The current May/June issue of Coastal Virginia Magazine includes my in-depth feature article on the aftermath of the Bank of the Commonwealth scandal.

The article, entitled "Out of the Dark," details what has happened to all of the shut-down and boarded up properties in Norfolk that were tied up in the scandal, which saw bank executives and local developers go to prison.

The piece begins:
The F.A. Roethke Building was left to rot.
The former home of the region’s oldest car dealership, this two-story warehouse was once a thriving symbol of 20th-century progress and ingenuity. Originally constructed in 1915, it doesn’t fit the standard structural boilerplate; an expansion in 1938 made it look even more unusual.
“It’s basically like two triangles fused together,” says Nicole Turner, a project manager at Luna Development, which bought the Roethke last year at auction for $225,000, a fraction of its value several years ago. The company is in the process of renovating the Monticello Avenue structure and renaming it Fort Tar Lofts in a nod to one of the three Colonial-era battlements that saw action during the War of 1812. The plan is to convert the building into 19 apartments, all of them paying homage to this striking slab’s former use.
“The apartment names will stick to the car theme,” Turner says. “We plan to give them names like the DeSoto and The Plymouth, to retain some of the history of the building.”

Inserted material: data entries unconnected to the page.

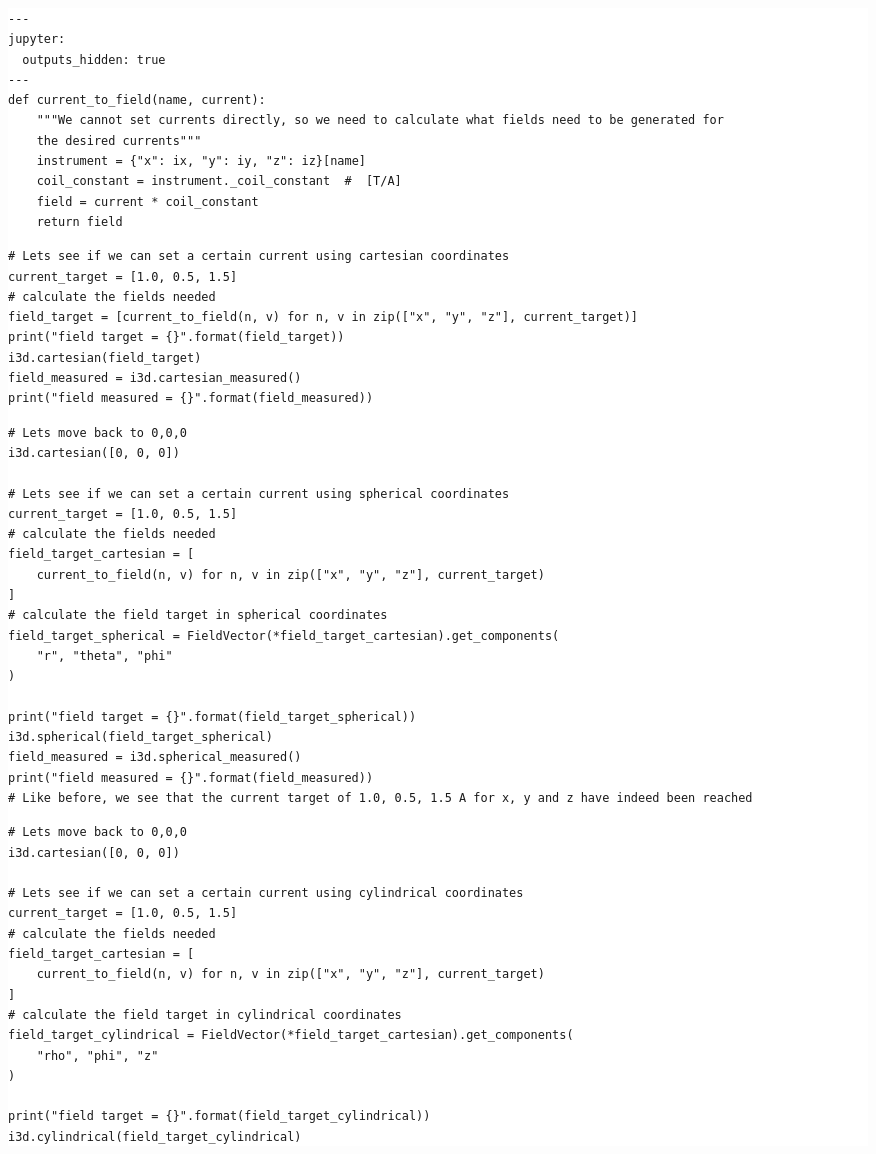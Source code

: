 
```{code-cell} ipython3
---
jupyter:
  outputs_hidden: true
---
def current_to_field(name, current):
    """We cannot set currents directly, so we need to calculate what fields need to be generated for
    the desired currents"""
    instrument = {"x": ix, "y": iy, "z": iz}[name]
    coil_constant = instrument._coil_constant  #  [T/A]
    field = current * coil_constant
    return field
```

```{code-cell} ipython3
# Lets see if we can set a certain current using cartesian coordinates
current_target = [1.0, 0.5, 1.5]
# calculate the fields needed
field_target = [current_to_field(n, v) for n, v in zip(["x", "y", "z"], current_target)]
print("field target = {}".format(field_target))
i3d.cartesian(field_target)
field_measured = i3d.cartesian_measured()
print("field measured = {}".format(field_measured))
```

```{code-cell} ipython3
# Lets move back to 0,0,0
i3d.cartesian([0, 0, 0])

# Lets see if we can set a certain current using spherical coordinates
current_target = [1.0, 0.5, 1.5]
# calculate the fields needed
field_target_cartesian = [
    current_to_field(n, v) for n, v in zip(["x", "y", "z"], current_target)
]
# calculate the field target in spherical coordinates
field_target_spherical = FieldVector(*field_target_cartesian).get_components(
    "r", "theta", "phi"
)

print("field target = {}".format(field_target_spherical))
i3d.spherical(field_target_spherical)
field_measured = i3d.spherical_measured()
print("field measured = {}".format(field_measured))
# Like before, we see that the current target of 1.0, 0.5, 1.5 A for x, y and z have indeed been reached
```

```{code-cell} ipython3
# Lets move back to 0,0,0
i3d.cartesian([0, 0, 0])

# Lets see if we can set a certain current using cylindrical coordinates
current_target = [1.0, 0.5, 1.5]
# calculate the fields needed
field_target_cartesian = [
    current_to_field(n, v) for n, v in zip(["x", "y", "z"], current_target)
]
# calculate the field target in cylindrical coordinates
field_target_cylindrical = FieldVector(*field_target_cartesian).get_components(
    "rho", "phi", "z"
)

print("field target = {}".format(field_target_cylindrical))
i3d.cylindrical(field_target_cylindrical)
```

The renovated lofts will have an industrial feel with exposed brick, she explains, and the units will revert back to the original windows and flourishes. “We haven’t seen too many of these types of buildings in this area,” she says. “You have a lot of them in Richmond with their tobacco warehouses, and we’re trying to do something similar here with this renovation. This is a historic building, and we’re trying to preserve it.” Turner pauses. “It’s been a challenge.”
Before Luna purchased the property, it had been deteriorating for years, with foliage seeping through the cracks, birds squatting in the rafters and mounds and mounds of indoor trash. “Structurally it was pretty sound,” she says. “There were a lot of broken windows, and it had holes in the roof so the weather just kept getting in.”
The Roethke’s previous owners had bought the building in 1998 from the Norfolk-based Bank of the Commonwealth—for more than it was worth—and then left it to die. Funds appropriated for its renovation were used instead to pay off other loans and to cover 
other investments.
It was only one of many properties across the region that had been dark for years, entangled in an ongoing loan fraud scandal that eventually saw the Bank of the Commonwealth closed down, its top executives sent to prison and four local developers, including the Roethke’s owners, also sentenced to time in jail. The crime? Participating in a conspiracy to hide millions of dollars in losses from Federal regulators, shareholders and the BoC’s board of directors.